WHAT YOU HAVE TO DO:
Print out all of the data below, keeping it identical to the original.

RECORDS SUPPLIED:
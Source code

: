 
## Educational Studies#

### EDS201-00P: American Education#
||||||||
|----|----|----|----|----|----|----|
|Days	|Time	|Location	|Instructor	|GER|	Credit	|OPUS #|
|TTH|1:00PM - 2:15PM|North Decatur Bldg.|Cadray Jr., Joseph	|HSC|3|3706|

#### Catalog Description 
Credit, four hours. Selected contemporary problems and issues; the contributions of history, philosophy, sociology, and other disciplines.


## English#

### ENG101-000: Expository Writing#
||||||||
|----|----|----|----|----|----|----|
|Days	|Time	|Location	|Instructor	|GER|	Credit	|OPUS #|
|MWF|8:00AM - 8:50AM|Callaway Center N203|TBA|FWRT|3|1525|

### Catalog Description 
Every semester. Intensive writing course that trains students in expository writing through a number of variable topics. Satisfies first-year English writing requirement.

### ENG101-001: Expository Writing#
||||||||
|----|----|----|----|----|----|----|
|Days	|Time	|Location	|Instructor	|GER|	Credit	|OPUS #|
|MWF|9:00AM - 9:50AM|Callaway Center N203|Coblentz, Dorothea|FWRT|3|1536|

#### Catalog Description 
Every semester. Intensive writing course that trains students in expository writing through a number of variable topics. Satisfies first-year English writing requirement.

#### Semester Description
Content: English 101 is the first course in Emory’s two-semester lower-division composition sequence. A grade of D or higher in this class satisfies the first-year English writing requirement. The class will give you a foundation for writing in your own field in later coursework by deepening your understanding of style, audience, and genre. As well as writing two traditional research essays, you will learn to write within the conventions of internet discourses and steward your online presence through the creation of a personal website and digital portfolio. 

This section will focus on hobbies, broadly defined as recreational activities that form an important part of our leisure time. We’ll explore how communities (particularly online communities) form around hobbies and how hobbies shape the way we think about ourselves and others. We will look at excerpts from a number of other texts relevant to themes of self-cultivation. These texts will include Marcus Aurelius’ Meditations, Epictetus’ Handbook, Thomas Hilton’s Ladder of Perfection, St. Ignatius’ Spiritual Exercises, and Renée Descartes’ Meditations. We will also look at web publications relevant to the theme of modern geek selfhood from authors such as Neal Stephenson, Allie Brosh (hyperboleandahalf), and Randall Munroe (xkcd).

SOLUTION TO THE EXERCISE:
Source code

: 
## Educational Studies#

### EDS201-00P: American Education#
||||||||
|----|----|----|----|----|----|----|
|Days	|Time	|Location	|Instructor	|GER|	Credit	|OPUS #|
|TTH|1:00PM - 2:15PM|North Decatur Bldg.|Cadray Jr., Joseph	|HSC|3|3706|

#### Catalog Description 
Credit, four hours. Selected contemporary problems and issues; the contributions of history, philosophy, sociology, and other disciplines.


## English#

### ENG101-000: Expository Writing#
||||||||
|----|----|----|----|----|----|----|
|Days	|Time	|Location	|Instructor	|GER|	Credit	|OPUS #|
|MWF|8:00AM - 8:50AM|Callaway Center N203|TBA|FWRT|3|1525|

### Catalog Description 
Every semester. Intensive writing course that trains students in expository writing through a number of variable topics. Satisfies first-year English writing requirement.

### ENG101-001: Expository Writing#
||||||||
|----|----|----|----|----|----|----|
|Days	|Time	|Location	|Instructor	|GER|	Credit	|OPUS #|
|MWF|9:00AM - 9:50AM|Callaway Center N203|Coblentz, Dorothea|FWRT|3|1536|

#### Catalog Description 
Every semester. Intensive writing course that trains students in expository writing through a number of variable topics. Satisfies first-year English writing requirement.

#### Semester Description
Content: English 101 is the first course in Emory’s two-semester lower-division composition sequence. A grade of D or higher in this class satisfies the first-year English writing requirement. The class will give you a foundation for writing in your own field in later coursework by deepening your understanding of style, audience, and genre. As well as writing two traditional research essays, you will learn to write within the conventions of internet discourses and steward your online presence through the creation of a personal website and digital portfolio. 

This section will focus on hobbies, broadly defined as recreational activities that form an important part of our leisure time. We’ll explore how communities (particularly online communities) form around hobbies and how hobbies shape the way we think about ourselves and others. We will look at excerpts from a number of other texts relevant to themes of self-cultivation. These texts will include Marcus Aurelius’ Meditations, Epictetus’ Handbook, Thomas Hilton’s Ladder of Perfection, St. Ignatius’ Spiritual Exercises, and Renée Descartes’ Meditations. We will also look at web publications relevant to the theme of modern geek selfhood from authors such as Neal Stephenson, Allie Brosh (hyperboleandahalf), and Randall Munroe (xkcd).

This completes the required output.